Checkpoints to monitor
- The shaft is about parallel to the ground in the downswing.
- The club appears slightly inside your reference line from down the line.
- Your chest has not spun excessively open too early.
- Your pelvis has not thrust toward the ball or stood up dramatically.
- You can return to the same position multiple times without needing to manipulate the club late.
If you do it correctly, the motion should feel more controlled and less rushed. Many golfers are surprised that shallowing often feels like less effort with the arms and better sequencing through the body.
Common Mistakes to Avoid
- Starting from a bad checkpoint. If your delivery position is already steep or outside the line, you will rehearse the wrong motion.
- Rotating too early from the top. If your shoulders immediately spin open, the club will tend to move out and steepen.
- Standing up in transition. Losing posture makes it much harder to return the club to a shallow delivery position.
- Forcing the club with your hands. The goal is not to artificially lay the shaft down. You want the overall motion to produce the position.
- Making the drill too fast. This is a feel-building exercise. Slow, precise reps are more valuable than quick ones.
- Stopping at the checkpoint every time. Rehearse the position, but also continue through to brush the ground so the drill connects to a real strike.
How This Fits Your Swing
The reverse pump drill is especially helpful if your transition tends to make the club steep. A steep transition usually comes from one of two patterns: your body rotates too aggressively too soon, or you stand up and lose the structure needed to deliver the club from the inside. This drill helps you recognize both problems because either one will make it difficult to return to the checkpoint.
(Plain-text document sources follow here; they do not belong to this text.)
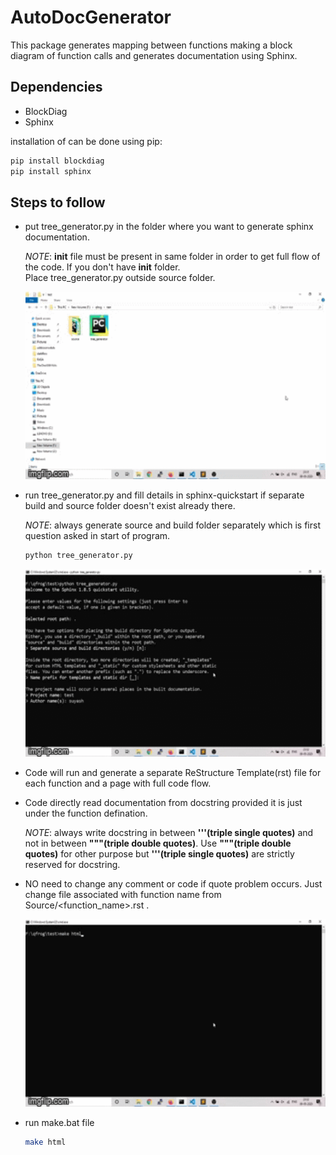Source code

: # AutoDocGenerator
This package generates mapping between functions making a block diagram of function calls and generates documentation using Sphinx.

## Dependencies

* BlockDiag
* Sphinx

installation of can be done using pip:
```bash
pip install blockdiag
pip install sphinx
```
## Steps to follow

* put tree_generator.py in the folder where you want to generate sphinx documentation.

  _NOTE_: __init__ file must be present in same folder in order to get full flow of the code. If you don't have __init__ folder. <br>  Place tree_generator.py outside source folder.

  <p><img src="setup.gif" height="300" width="800" /></p>

* run tree_generator.py and fill details in sphinx-quickstart if separate build and source folder doesn't exist already there.

  _NOTE_: always generate source and build folder separately which is first question asked in start of program.

  ```bash
  python tree_generator.py
  ```

  <p><img src="run.gif" height="300" width="800" /></p>

* Code will run and generate a separate ReStructure Template(rst) file for each function and a page with full code flow.

* Code directly read documentation from docstring provided it is just under the function defination.

  _NOTE_: always write docstring in between <b>'''(triple single quotes)</b> and not in between <b>"""(triple double quotes)</b>.
      Use <b>"""(triple double quotes)</b> for other purpose but <b>'''(triple single quotes)</b> are strictly reserved for docstring.

* NO need to change any comment or code if quote problem occurs. Just change file associated with function name from Source/<function_name>.rst .

  <p><img src="makeHTML.gif" height="300" width="800" /></p>

* run make.bat file 
  ```bash
  make html
  ```
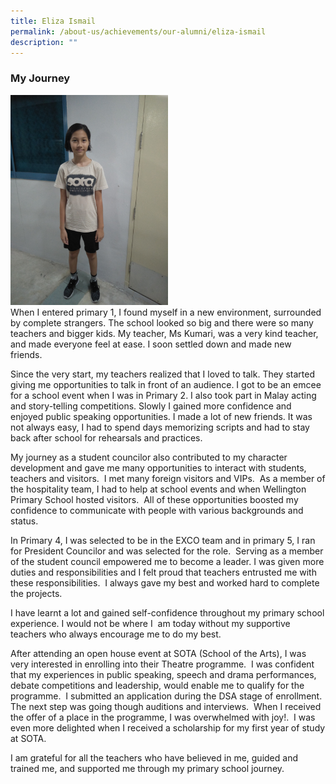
 ```yaml
---
title: Eliza Ismail
permalink: /about-us/achievements/our-alumni/eliza-ismail
description: ""
---
```

### My Journey
 
<div>  
<div style="float: left">  
<img src="/images/IMG20180326064128.jpg" 
     style="width:50%">
</div>  
<div></div>  
</div>

When I entered primary 1, I found myself in a new environment, surrounded by complete strangers. The school looked so big and there were so many teachers and bigger kids. My teacher, Ms Kumari, was a very kind teacher, and made everyone feel at ease. I soon settled down and made new friends.  

Since the very start, my teachers realized that I loved to talk. They started giving me opportunities to talk in front of an audience. I got to be an emcee for a school event when I was in Primary 2. I also took part in Malay acting and story-telling competitions. Slowly I gained more confidence and enjoyed public speaking opportunities. I made a lot of new friends. It was not always easy, I had to spend days memorizing scripts and had to stay back after school for rehearsals and practices.

My journey as a student councilor also contributed to my character development and gave me many opportunities to interact with students, teachers and visitors.  I met many foreign visitors and VIPs.  As a member of the hospitality team, I had to help at school events and when Wellington Primary School hosted visitors.  All of these opportunities boosted my confidence to communicate with people with various backgrounds and status. 

In Primary 4, I was selected to be in the EXCO team and in primary 5, I ran for President Councilor and was selected for the role.  Serving as a member of the student council empowered me to become a leader. I was given more duties and responsibilities and I felt proud that teachers entrusted me with these responsibilities.  I always gave my best and worked hard to complete the projects.  

I have learnt a lot and gained self-confidence throughout my primary school experience. I would not be where I  am today without my supportive teachers who always encourage me to do my best.     

After attending an open house event at SOTA (School of the Arts), I was very interested in enrolling into their Theatre programme.  I was confident that my experiences in public speaking, speech and drama performances, debate competitions and leadership, would enable me to qualify for the programme.  I submitted an application during the DSA stage of enrollment.  The next step was going though auditions and interviews.  When I received the offer of a place in the programme, I was overwhelmed with joy!.  I was even more delighted when I received a scholarship for my first year of study at SOTA.     

I am grateful for all the teachers who have believed in me, guided and trained me, and supported me through my primary school journey.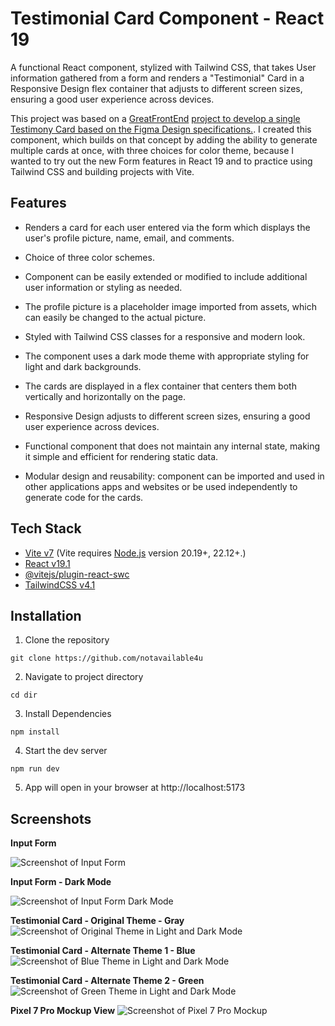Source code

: # Testimonial Card Component - React 19

A functional React component, stylized with Tailwind CSS, that takes User information gathered from a form and renders a "Testimonial" Card in a Responsive Design flex container that adjusts to different screen sizes, ensuring a good user experience across devices.

This project was based on a [GreatFrontEnd](https://www.greatfrontend.com/projects) [project to develop a single Testimony Card based on the Figma Design specifications.](https://www.greatfrontend.com/projects/challenges/testimonial-card). I created this component, which builds on that concept by adding the ability to generate multiple cards at once, with three choices for color theme, because I wanted to try out the new Form features in React 19 and to practice using Tailwind CSS and building projects with Vite.

## Features

- Renders a card for each user entered via the form which displays the user's profile picture, name, email, and comments.

- Choice of three color schemes.

- Component can be easily extended or modified to include additional user information or styling as needed.

- The profile picture is a placeholder image imported from assets, which can easily be changed to the actual picture.

- Styled with Tailwind CSS classes for a responsive and modern look.

- The component uses a dark mode theme with appropriate styling for light and dark backgrounds.

- The cards are displayed in a flex container that centers them both vertically and horizontally on the page.

- Responsive Design adjusts to different screen sizes, ensuring a good user experience across devices.

- Functional component that does not maintain any internal state, making it simple and efficient for rendering static data.

- Modular design and reusability: component can be imported and used in other applications apps and websites or be used independently to generate code for the cards.

## Tech Stack

- [Vite v7](https://vite.dev) (Vite requires [Node.js](https://nodejs.org/en/) version 20.19+, 22.12+.)
- [React v19.1](https://react.dev)
- [@vitejs/plugin-react-swc](https://github.com/vitejs/vite-plugin-react/tree/main/packages/plugin-react)
- [TailwindCSS v4.1](https://tailwindcss.com/)

## Installation

1. Clone the repository

```
git clone https://github.com/notavailable4u
```

2. Navigate to project directory

```
cd dir
```

3. Install Dependencies

```
npm install
```

4. Start the dev server

```
npm run dev
```

5. App will open in your browser at http://localhost:5173

## Screenshots

**Input Form**

![Screenshot of Input Form](/src/assets/infput-form-screenshot.png)

**Input Form - Dark Mode**

![Screenshot of Input Form Dark Mode](/src/assets/infput-form-dark-screenshot.png)

**Testimonial Card - Original Theme - Gray**
![Screenshot of Original Theme in Light and Dark Mode](/src/assets/originalLightDark.png)

**Testimonial Card - Alternate Theme 1 - Blue**
![Screenshot of Blue Theme in Light and Dark Mode](/src/assets/blueLightDark.png)

**Testimonial Card - Alternate Theme 2 - Green**
![Screenshot of Green Theme in Light and Dark Mode](/src/assets/greenLightDark.png)

**Pixel 7 Pro Mockup View**
![Screenshot of Pixel 7 Pro Mockup](/src/assets/Pixel-7-Pro-mockup.png)

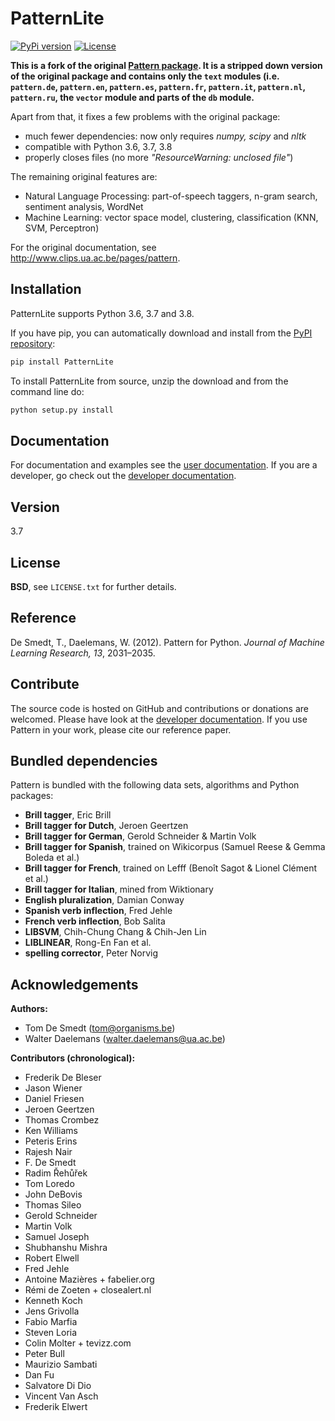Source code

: PatternLite
===========

[![PyPi version](http://img.shields.io/pypi/v/PatternLite.svg?style=flat)](https://pypi.org/project/PatternLite/)
[![License](https://img.shields.io/badge/License-BSD%203--Clause-green.svg?style=flat)](https://github.com/WZBSocialScienceCenter/PatternLite/blob/master/LICENSE.txt)


**This is a fork of the original [Pattern package](https://github.com/clips/pattern). It is a stripped down version of the original package and contains only the `text` modules (i.e. `pattern.de`, `pattern.en`, `pattern.es`, `pattern.fr`, `pattern.it`, `pattern.nl`, `pattern.ru`, the `vector` module and parts of the `db` module.**

Apart from that, it fixes a few problems with the original package: 

 * much fewer dependencies: now only requires *numpy, scipy* and *nltk*
 * compatible with Python 3.6, 3.7, 3.8
 * properly closes files (no more *"ResourceWarning: unclosed file"*)

The remaining original features are:

 * Natural Language Processing: part-of-speech taggers, n-gram search, sentiment analysis, WordNet
 * Machine Learning: vector space model, clustering, classification (KNN, SVM, Perceptron)

For the original documentation, see <http://www.clips.ua.ac.be/pages/pattern>.

Installation
------------

PatternLite supports Python 3.6, 3.7 and 3.8.

If you have pip, you can automatically download and install from the [PyPI repository](https://pypi.org/project/PatternLite/):

```bash
pip install PatternLite
```

To install PatternLite from source, unzip the download and from the command line do:

```bash
python setup.py install
```


Documentation
-------------

For documentation and examples see the [user documentation](http://www.clips.ua.ac.be/pages/pattern). If you are a developer, go check out the [developer documentation](http://www.clips.ua.ac.be/pages/pattern-dev).

Version
-------

3.7

License
-------

**BSD**, see `LICENSE.txt` for further details.

Reference
---------

De Smedt, T., Daelemans, W. (2012). Pattern for Python. *Journal of Machine Learning Research, 13*, 2031–2035.

Contribute
----------

The source code is hosted on GitHub and contributions or donations are welcomed. Please have look at the [developer documentation](http://www.clips.ua.ac.be/pages/pattern-dev). If you use Pattern in your work, please cite our reference paper.

Bundled dependencies
--------------------

Pattern is bundled with the following data sets, algorithms and Python packages:

- **Brill tagger**, Eric Brill
- **Brill tagger for Dutch**, Jeroen Geertzen
- **Brill tagger for German**, Gerold Schneider & Martin Volk
- **Brill tagger for Spanish**, trained on Wikicorpus (Samuel Reese & Gemma Boleda et al.)
- **Brill tagger for French**, trained on Lefff (Benoît Sagot & Lionel Clément et al.)
- **Brill tagger for Italian**, mined from Wiktionary
- **English pluralization**, Damian Conway
- **Spanish verb inflection**, Fred Jehle
- **French verb inflection**, Bob Salita
- **LIBSVM**, Chih-Chung Chang & Chih-Jen Lin
- **LIBLINEAR**, Rong-En Fan et al.
- **spelling corrector**, Peter Norvig

Acknowledgements
----------------

**Authors:**

- Tom De Smedt (tom@organisms.be)
- Walter Daelemans (walter.daelemans@ua.ac.be)

**Contributors (chronological):**

- Frederik De Bleser
- Jason Wiener
- Daniel Friesen
- Jeroen Geertzen
- Thomas Crombez
- Ken Williams
- Peteris Erins
- Rajesh Nair
- F. De Smedt
- Radim Řehůřek
- Tom Loredo
- John DeBovis
- Thomas Sileo
- Gerold Schneider
- Martin Volk
- Samuel Joseph
- Shubhanshu Mishra
- Robert Elwell
- Fred Jehle
- Antoine Mazières + fabelier.org
- Rémi de Zoeten + closealert.nl
- Kenneth Koch
- Jens Grivolla
- Fabio Marfia
- Steven Loria
- Colin Molter + tevizz.com
- Peter Bull
- Maurizio Sambati
- Dan Fu
- Salvatore Di Dio
- Vincent Van Asch
- Frederik Elwert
It also gives you a better understanding of the relationship between body motion and club path. The club does not shallow in isolation. The way your arms, torso, and posture work in transition determines whether the shaft can approach from the proper angle. By repeatedly moving from the checkpoint back to the top and down again, you train the movement pattern that creates a better path into impact.
In practical terms, this drill can improve:
- Club path by helping the club approach from less over-the-top.
- Delivery by making the halfway-down position more organized.
- Low point control by pairing the checkpoint with brushing the ground.
- Transition sequencing by reducing the urge to spin or stand up.
Use the reverse pump when you want to train a specific downswing shape rather than just making full swings and guessing. It gives you a clear map: find the right delivery position, learn how to return to it, then carry that same motion into a normal strike.